Dataset:
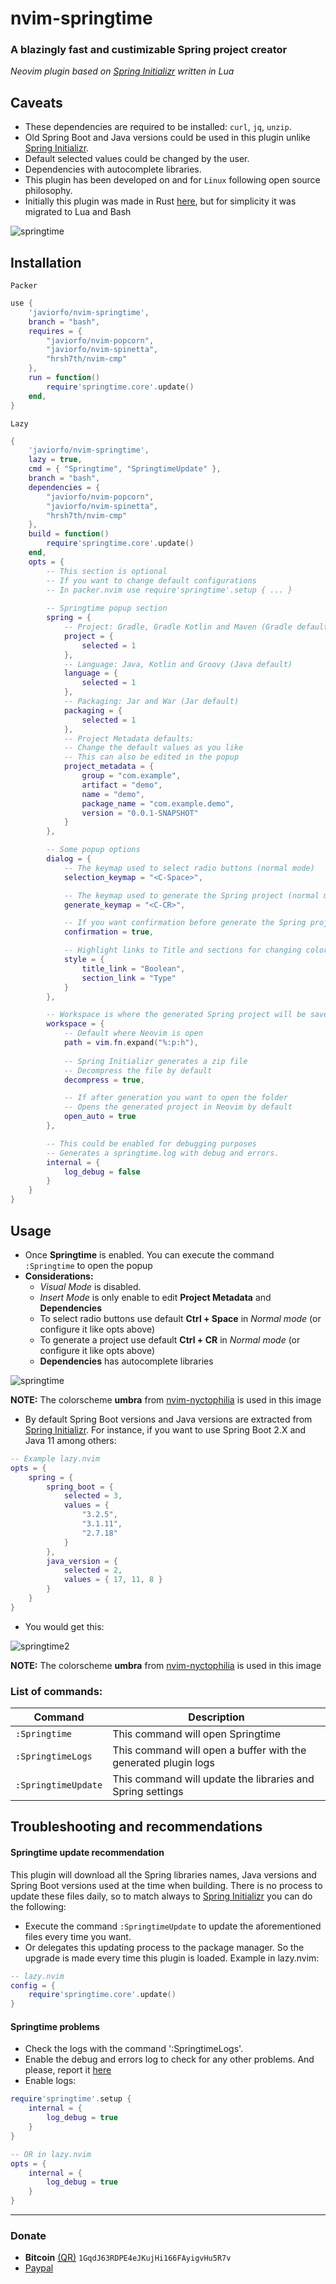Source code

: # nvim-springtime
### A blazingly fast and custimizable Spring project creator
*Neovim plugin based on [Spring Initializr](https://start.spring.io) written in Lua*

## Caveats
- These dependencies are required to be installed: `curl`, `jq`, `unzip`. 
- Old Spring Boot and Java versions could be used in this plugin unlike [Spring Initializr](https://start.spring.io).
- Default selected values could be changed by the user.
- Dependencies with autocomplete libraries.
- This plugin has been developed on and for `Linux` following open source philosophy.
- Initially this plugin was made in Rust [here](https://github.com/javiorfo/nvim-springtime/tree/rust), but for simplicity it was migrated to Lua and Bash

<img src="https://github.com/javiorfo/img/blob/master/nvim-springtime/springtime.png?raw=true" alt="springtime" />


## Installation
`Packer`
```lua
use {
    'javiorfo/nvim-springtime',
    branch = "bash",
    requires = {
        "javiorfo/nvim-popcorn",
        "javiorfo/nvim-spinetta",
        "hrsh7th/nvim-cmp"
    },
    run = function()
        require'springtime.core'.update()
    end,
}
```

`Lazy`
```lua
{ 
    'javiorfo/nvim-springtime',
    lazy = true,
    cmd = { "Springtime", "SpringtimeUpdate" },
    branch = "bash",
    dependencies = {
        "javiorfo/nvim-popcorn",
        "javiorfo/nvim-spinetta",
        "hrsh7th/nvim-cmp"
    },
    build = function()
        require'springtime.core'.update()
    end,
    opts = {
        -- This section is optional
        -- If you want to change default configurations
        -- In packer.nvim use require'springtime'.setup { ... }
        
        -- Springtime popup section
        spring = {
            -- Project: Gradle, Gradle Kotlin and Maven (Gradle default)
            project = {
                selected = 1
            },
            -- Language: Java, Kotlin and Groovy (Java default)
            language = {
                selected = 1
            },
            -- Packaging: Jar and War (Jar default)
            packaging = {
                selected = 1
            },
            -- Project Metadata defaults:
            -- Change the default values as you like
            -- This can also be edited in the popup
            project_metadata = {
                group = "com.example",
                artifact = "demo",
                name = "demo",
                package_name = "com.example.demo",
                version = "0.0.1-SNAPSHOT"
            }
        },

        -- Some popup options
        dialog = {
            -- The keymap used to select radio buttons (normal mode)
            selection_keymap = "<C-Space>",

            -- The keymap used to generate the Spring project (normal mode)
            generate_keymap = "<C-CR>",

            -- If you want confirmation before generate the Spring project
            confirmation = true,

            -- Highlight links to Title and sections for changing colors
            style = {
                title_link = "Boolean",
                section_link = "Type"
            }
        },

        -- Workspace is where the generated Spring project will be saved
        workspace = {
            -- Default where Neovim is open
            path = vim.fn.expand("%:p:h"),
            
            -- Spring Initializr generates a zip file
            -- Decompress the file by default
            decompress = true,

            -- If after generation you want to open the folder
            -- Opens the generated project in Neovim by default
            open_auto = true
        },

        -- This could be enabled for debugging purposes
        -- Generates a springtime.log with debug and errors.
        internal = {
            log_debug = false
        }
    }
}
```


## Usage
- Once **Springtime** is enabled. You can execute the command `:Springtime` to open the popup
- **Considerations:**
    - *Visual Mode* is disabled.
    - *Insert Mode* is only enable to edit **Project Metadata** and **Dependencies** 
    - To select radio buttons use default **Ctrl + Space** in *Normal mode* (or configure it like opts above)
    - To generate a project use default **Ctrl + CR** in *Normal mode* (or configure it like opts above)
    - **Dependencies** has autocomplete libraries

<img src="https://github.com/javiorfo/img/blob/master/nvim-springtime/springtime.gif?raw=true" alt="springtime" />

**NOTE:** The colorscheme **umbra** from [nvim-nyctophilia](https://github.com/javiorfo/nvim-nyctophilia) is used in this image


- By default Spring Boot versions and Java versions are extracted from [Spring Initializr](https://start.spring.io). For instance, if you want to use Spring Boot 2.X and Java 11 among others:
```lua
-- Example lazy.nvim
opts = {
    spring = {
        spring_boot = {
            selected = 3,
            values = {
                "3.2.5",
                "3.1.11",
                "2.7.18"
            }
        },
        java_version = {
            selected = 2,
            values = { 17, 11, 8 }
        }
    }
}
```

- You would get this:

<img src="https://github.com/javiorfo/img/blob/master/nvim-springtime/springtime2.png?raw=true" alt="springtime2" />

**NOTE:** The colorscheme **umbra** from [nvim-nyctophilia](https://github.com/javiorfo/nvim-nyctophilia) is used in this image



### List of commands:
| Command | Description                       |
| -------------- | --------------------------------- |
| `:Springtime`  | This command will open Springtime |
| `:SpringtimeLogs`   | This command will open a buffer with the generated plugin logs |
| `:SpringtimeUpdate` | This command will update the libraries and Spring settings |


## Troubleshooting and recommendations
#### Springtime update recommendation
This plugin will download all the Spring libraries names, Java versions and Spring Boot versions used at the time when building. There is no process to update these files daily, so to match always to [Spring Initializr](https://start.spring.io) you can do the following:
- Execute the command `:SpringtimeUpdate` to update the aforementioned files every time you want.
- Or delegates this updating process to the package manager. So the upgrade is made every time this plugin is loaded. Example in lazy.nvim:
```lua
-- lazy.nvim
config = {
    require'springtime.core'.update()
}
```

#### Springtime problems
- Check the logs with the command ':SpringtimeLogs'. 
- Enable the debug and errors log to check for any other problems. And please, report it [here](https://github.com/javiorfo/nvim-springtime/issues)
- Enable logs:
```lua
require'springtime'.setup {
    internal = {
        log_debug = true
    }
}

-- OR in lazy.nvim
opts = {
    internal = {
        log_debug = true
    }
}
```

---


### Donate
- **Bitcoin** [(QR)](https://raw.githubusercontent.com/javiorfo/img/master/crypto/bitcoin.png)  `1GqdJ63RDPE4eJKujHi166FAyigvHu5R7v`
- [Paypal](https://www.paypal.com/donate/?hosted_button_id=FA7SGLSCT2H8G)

About this exercise:
Reproduce the listing word for word. Do not carry over the pictures.

Written answer:
Source code

: # nvim-springtime
### A blazingly fast and custimizable Spring project creator
*Neovim plugin based on [Spring Initializr](https://start.spring.io) written in Lua*

## Caveats
- These dependencies are required to be installed: `curl`, `jq`, `unzip`. 
- Old Spring Boot and Java versions could be used in this plugin unlike [Spring Initializr](https://start.spring.io).
- Default selected values could be changed by the user.
- Dependencies with autocomplete libraries.
- This plugin has been developed on and for `Linux` following open source philosophy.
- Initially this plugin was made in Rust [here](https://github.com/javiorfo/nvim-springtime/tree/rust), but for simplicity it was migrated to Lua and Bash

<img src="https://github.com/javiorfo/img/blob/master/nvim-springtime/springtime.png?raw=true" alt="springtime" />


## Installation
`Packer`
```lua
use {
    'javiorfo/nvim-springtime',
    branch = "bash",
    requires = {
        "javiorfo/nvim-popcorn",
        "javiorfo/nvim-spinetta",
        "hrsh7th/nvim-cmp"
    },
    run = function()
        require'springtime.core'.update()
    end,
}
```

`Lazy`
```lua
{ 
    'javiorfo/nvim-springtime',
    lazy = true,
    cmd = { "Springtime", "SpringtimeUpdate" },
    branch = "bash",
    dependencies = {
        "javiorfo/nvim-popcorn",
        "javiorfo/nvim-spinetta",
        "hrsh7th/nvim-cmp"
    },
    build = function()
        require'springtime.core'.update()
    end,
    opts = {
        -- This section is optional
        -- If you want to change default configurations
        -- In packer.nvim use require'springtime'.setup { ... }
        
        -- Springtime popup section
        spring = {
            -- Project: Gradle, Gradle Kotlin and Maven (Gradle default)
            project = {
                selected = 1
            },
            -- Language: Java, Kotlin and Groovy (Java default)
            language = {
                selected = 1
            },
            -- Packaging: Jar and War (Jar default)
            packaging = {
                selected = 1
            },
            -- Project Metadata defaults:
            -- Change the default values as you like
            -- This can also be edited in the popup
            project_metadata = {
                group = "com.example",
                artifact = "demo",
                name = "demo",
                package_name = "com.example.demo",
                version = "0.0.1-SNAPSHOT"
            }
        },

        -- Some popup options
        dialog = {
            -- The keymap used to select radio buttons (normal mode)
            selection_keymap = "<C-Space>",

            -- The keymap used to generate the Spring project (normal mode)
            generate_keymap = "<C-CR>",

            -- If you want confirmation before generate the Spring project
            confirmation = true,

            -- Highlight links to Title and sections for changing colors
            style = {
                title_link = "Boolean",
                section_link = "Type"
            }
        },

        -- Workspace is where the generated Spring project will be saved
        workspace = {
            -- Default where Neovim is open
            path = vim.fn.expand("%:p:h"),
            
            -- Spring Initializr generates a zip file
            -- Decompress the file by default
            decompress = true,

            -- If after generation you want to open the folder
            -- Opens the generated project in Neovim by default
            open_auto = true
        },

        -- This could be enabled for debugging purposes
        -- Generates a springtime.log with debug and errors.
        internal = {
            log_debug = false
        }
    }
}
```


## Usage
- Once **Springtime** is enabled. You can execute the command `:Springtime` to open the popup
- **Considerations:**
    - *Visual Mode* is disabled.
    - *Insert Mode* is only enable to edit **Project Metadata** and **Dependencies** 
    - To select radio buttons use default **Ctrl + Space** in *Normal mode* (or configure it like opts above)
    - To generate a project use default **Ctrl + CR** in *Normal mode* (or configure it like opts above)
    - **Dependencies** has autocomplete libraries

<img src="https://github.com/javiorfo/img/blob/master/nvim-springtime/springtime.gif?raw=true" alt="springtime" />

**NOTE:** The colorscheme **umbra** from [nvim-nyctophilia](https://github.com/javiorfo/nvim-nyctophilia) is used in this image


- By default Spring Boot versions and Java versions are extracted from [Spring Initializr](https://start.spring.io). For instance, if you want to use Spring Boot 2.X and Java 11 among others:
```lua
-- Example lazy.nvim
opts = {
    spring = {
        spring_boot = {
            selected = 3,
            values = {
                "3.2.5",
                "3.1.11",
                "2.7.18"
            }
        },
        java_version = {
            selected = 2,
            values = { 17, 11, 8 }
        }
    }
}
```

- You would get this:

<img src="https://github.com/javiorfo/img/blob/master/nvim-springtime/springtime2.png?raw=true" alt="springtime2" />

**NOTE:** The colorscheme **umbra** from [nvim-nyctophilia](https://github.com/javiorfo/nvim-nyctophilia) is used in this image



### List of commands:
| Command | Description                       |
| -------------- | --------------------------------- |
| `:Springtime`  | This command will open Springtime |
| `:SpringtimeLogs`   | This command will open a buffer with the generated plugin logs |
| `:SpringtimeUpdate` | This command will update the libraries and Spring settings |


## Troubleshooting and recommendations
#### Springtime update recommendation
This plugin will download all the Spring libraries names, Java versions and Spring Boot versions used at the time when building. There is no process to update these files daily, so to match always to [Spring Initializr](https://start.spring.io) you can do the following:
- Execute the command `:SpringtimeUpdate` to update the aforementioned files every time you want.
- Or delegates this updating process to the package manager. So the upgrade is made every time this plugin is loaded. Example in lazy.nvim:
```lua
-- lazy.nvim
config = {
    require'springtime.core'.update()
}
```

#### Springtime problems
- Check the logs with the command ':SpringtimeLogs'. 
- Enable the debug and errors log to check for any other problems. And please, report it [here](https://github.com/javiorfo/nvim-springtime/issues)
- Enable logs:
```lua
require'springtime'.setup {
    internal = {
        log_debug = true
    }
}

-- OR in lazy.nvim
opts = {
    internal = {
        log_debug = true
    }
}
```

---


### Donate
- **Bitcoin** [(QR)](https://raw.githubusercontent.com/javiorfo/img/master/crypto/bitcoin.png)  `1GqdJ63RDPE4eJKujHi166FAyigvHu5R7v`
- [Paypal](https://www.paypal.com/donate/?hosted_button_id=FA7SGLSCT2H8G)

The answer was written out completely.